1. The administration of an IV glucose solution (about 50 g/L/iso-osmotic to plasma) is equivalent to administration

of pure water (because glucose is metabolized). If a subject received 3 liters of isotonic glucose solution, how did

the water (in liters) distribute between the ECF and the ICF?

ECF ICF

a. 0 3

b. 1 2

c. 1.5 1.5

d. 2 1

e. 3 0

Cell membrane is permeable to water flows in and out. Water diffuses through water pores and through lipid

bilayer. 1:2 because of water/bulk distribution in the body.

2. Your patient has a low concentration of dissolved oxygen in the blood. The attending physician correctly

recommends that you increase the O2 concentration in order to prevent further cell damage due to hypoxia.
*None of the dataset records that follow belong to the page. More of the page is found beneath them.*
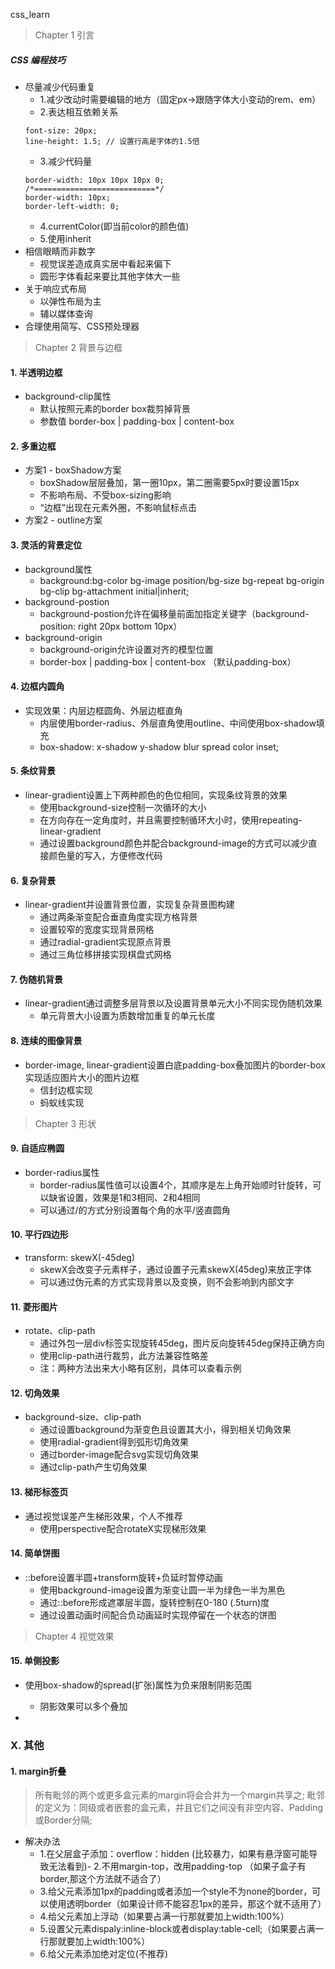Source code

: css_learn

>
> Chapter 1 引言
>
##### CSS 编程技巧
- 尽量减少代码重复
    - 1.减少改动时需要编辑的地方（固定px->跟随字体大小变动的rem、em）
    - 2.表达相互依赖关系
    ```
    font-size: 20px;
    line-height: 1.5; // 设置行高是字体的1.5倍
    ```
    - 3.减少代码量
    ```
    border-width: 10px 10px 10px 0;
    /*===========================*/
    border-width: 10px;
    border-left-width: 0;
    ```
    - 4.currentColor(即当前color的颜色值)
    - 5.使用inherit
- 相信眼睛而非数字
    - 视觉误差造成真实居中看起来偏下
    - 圆形字体看起来要比其他字体大一些
- 关于响应式布局
    - 以弹性布局为主
    - 辅以媒体查询
- 合理使用简写、CSS预处理器

>
> Chapter 2 背景与边框
>
#### 1. 半透明边框
- background-clip属性
    - 默认按照元素的border box裁剪掉背景
    - 参数值 border-box | padding-box | content-box
#### 2. 多重边框
- 方案1 - boxShadow方案
    - boxShadow层层叠加，第一圈10px，第二圈需要5px时要设置15px
    - 不影响布局、不受box-sizing影响
    - “边框”出现在元素外圈，不影响鼠标点击
- 方案2 - outline方案
#### 3. 灵活的背景定位
- background属性
    - background:bg-color bg-image position/bg-size bg-repeat bg-origin bg-clip bg-attachment initial|inherit;
- background-postion
    - background-postion允许在偏移量前面加指定关键字（background-position: right 20px bottom 10px）
- background-origin
    - background-origin允许设置对齐的模型位置
    - border-box | padding-box | content-box （默认padding-box）
#### 4. 边框内圆角
- 实现效果：内层边框圆角、外层边框直角
    - 内层使用border-radius、外层直角使用outline、中间使用box-shadow填充
    - box-shadow: x-shadow y-shadow blur spread color inset;
#### 5. 条纹背景
- linear-gradient设置上下两种颜色的色位相同，实现条纹背景的效果
    - 使用background-size控制一次循环的大小
    - 在方向存在一定角度时，并且需要控制循环大小时，使用repeating-linear-gradient
    - 通过设置background颜色并配合background-image的方式可以减少直接颜色量的写入，方便修改代码
#### 6. 复杂背景
- linear-gradient并设置背景位置，实现复杂背景图构建
    - 通过两条渐变配合垂直角度实现方格背景
    - 设置较窄的宽度实现背景网格
    - 通过radial-gradient实现原点背景
    - 通过三角位移拼接实现棋盘式网格
#### 7. 伪随机背景
- linear-gradient通过调整多层背景以及设置背景单元大小不同实现伪随机效果
    - 单元背景大小设置为质数增加重复的单元长度
#### 8. 连续的图像背景
- border-image, linear-gradient设置白底padding-box叠加图片的border-box实现适应图片大小的图片边框
    - 信封边框实现
    - 蚂蚁线实现

>
> Chapter 3 形状
>
#### 9. 自适应椭圆
- border-radius属性
    - border-radius属性值可以设置4个，其顺序是左上角开始顺时针旋转，可以缺省设置，效果是1和3相同、2和4相同
    - 可以通过/的方式分别设置每个角的水平/竖直圆角
#### 10. 平行四边形
- transform: skewX(-45deg)
    - skewX会改变子元素样子，通过设置子元素skewX(45deg)来放正字体
    - 可以通过伪元素的方式实现背景以及变换，则不会影响到内部文字
#### 11. 菱形图片
- rotate、clip-path
    - 通过外包一层div标签实现旋转45deg，图片反向旋转45deg保持正确方向
    - 使用clip-path进行裁剪，此方法兼容性略差
    - 注：两种方法出来大小略有区别，具体可以查看示例
#### 12. 切角效果
- background-size、clip-path
    - 通过设置background为渐变色且设置其大小，得到相关切角效果
    - 使用radial-gradient得到弧形切角效果
    - 通过border-image配合svg实现切角效果
    - 通过clip-path产生切角效果
#### 13. 梯形标签页
- 通过视觉误差产生梯形效果，个人不推荐
    - 使用perspective配合rotateX实现梯形效果
#### 14. 简单饼图
- ::before设置半圆+transform旋转+负延时暂停动画
    - 使用background-image设置为渐变让圆一半为绿色一半为黑色
    - 通过::before形成遮罩层半圆，旋转控制在0-180 (.5turn)度
    - 通过设置动画时间配合负动画延时实现停留在一个状态的饼图

>
> Chapter 4 视觉效果
>
#### 15. 单侧投影
- 使用box-shadow的spread(扩张)属性为负来限制阴影范围
    - 阴影效果可以多个叠加



- 

### X. 其他
#### 1. margin折叠
> 所有毗邻的两个或更多盒元素的margin将会合并为一个margin共享之;
> 毗邻的定义为：同级或者嵌套的盒元素，并且它们之间没有非空内容、Padding或Border分隔;
- 解决办法
    - 1.在父层盒子添加：overflow：hidden (比较暴力，如果有悬浮窗可能导致无法看到)- 2.不用margin-top，改用padding-top （如果子盒子有border,那这个方法就不适合了）
    - 3.给父元素添加1px的padding或者添加一个style不为none的border，可以使用透明border（如果设计师不能容忍1px的差异，那这个就不适用了）
    - 4.给父元素加上浮动（如果要占满一行那就要加上width:100%）
    - 5.设置父元素dispaly:inline-block或者display:table-cell;（如果要占满一行那就要加上width:100%）
    - 6.给父元素添加绝对定位(不推荐)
This

treatment is appropriate because the main mechanism of o2 transport across the cell membrane is

a. Diffusion through the lipid bilayer

b. osmosis

c. facilitated diffusion

d. diffusion via channels

e. active transport.

Why? Hydrophobic, uncharged molecule diffuses directly across

3. In an experiment, the cell interior and the extracellular solution have the same osmolality (300 mosmole/kg).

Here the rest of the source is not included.